[Document images with source code]
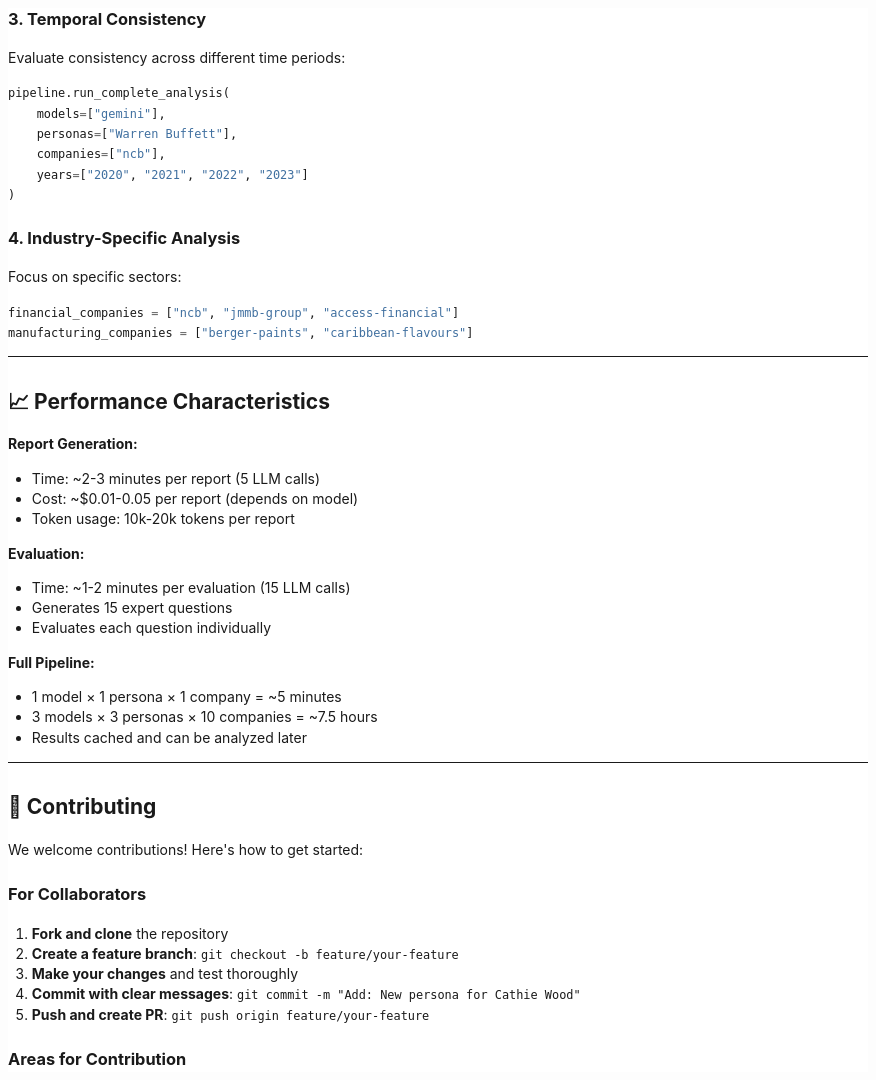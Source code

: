 ### 3. **Temporal Consistency**
Evaluate consistency across different time periods:
```python
pipeline.run_complete_analysis(
    models=["gemini"],
    personas=["Warren Buffett"],
    companies=["ncb"],
    years=["2020", "2021", "2022", "2023"]
)
```

### 4. **Industry-Specific Analysis**
Focus on specific sectors:
```python
financial_companies = ["ncb", "jmmb-group", "access-financial"]
manufacturing_companies = ["berger-paints", "caribbean-flavours"]
```

---

## 📈 Performance Characteristics

**Report Generation:**
- Time: ~2-3 minutes per report (5 LLM calls)
- Cost: ~$0.01-0.05 per report (depends on model)
- Token usage: 10k-20k tokens per report

**Evaluation:**
- Time: ~1-2 minutes per evaluation (15 LLM calls)
- Generates 15 expert questions
- Evaluates each question individually

**Full Pipeline:**
- 1 model × 1 persona × 1 company = ~5 minutes
- 3 models × 3 personas × 10 companies = ~7.5 hours
- Results cached and can be analyzed later

---

## 🤝 Contributing

We welcome contributions! Here's how to get started:

### For Collaborators

1. **Fork and clone** the repository
2. **Create a feature branch**: `git checkout -b feature/your-feature`
3. **Make your changes** and test thoroughly
4. **Commit with clear messages**: `git commit -m "Add: New persona for Cathie Wood"`
5. **Push and create PR**: `git push origin feature/your-feature`

### Areas for Contribution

Work request:
Once you have read the records above, say how many of their lines contain the word "models", giving only that figure.

Answer box:
2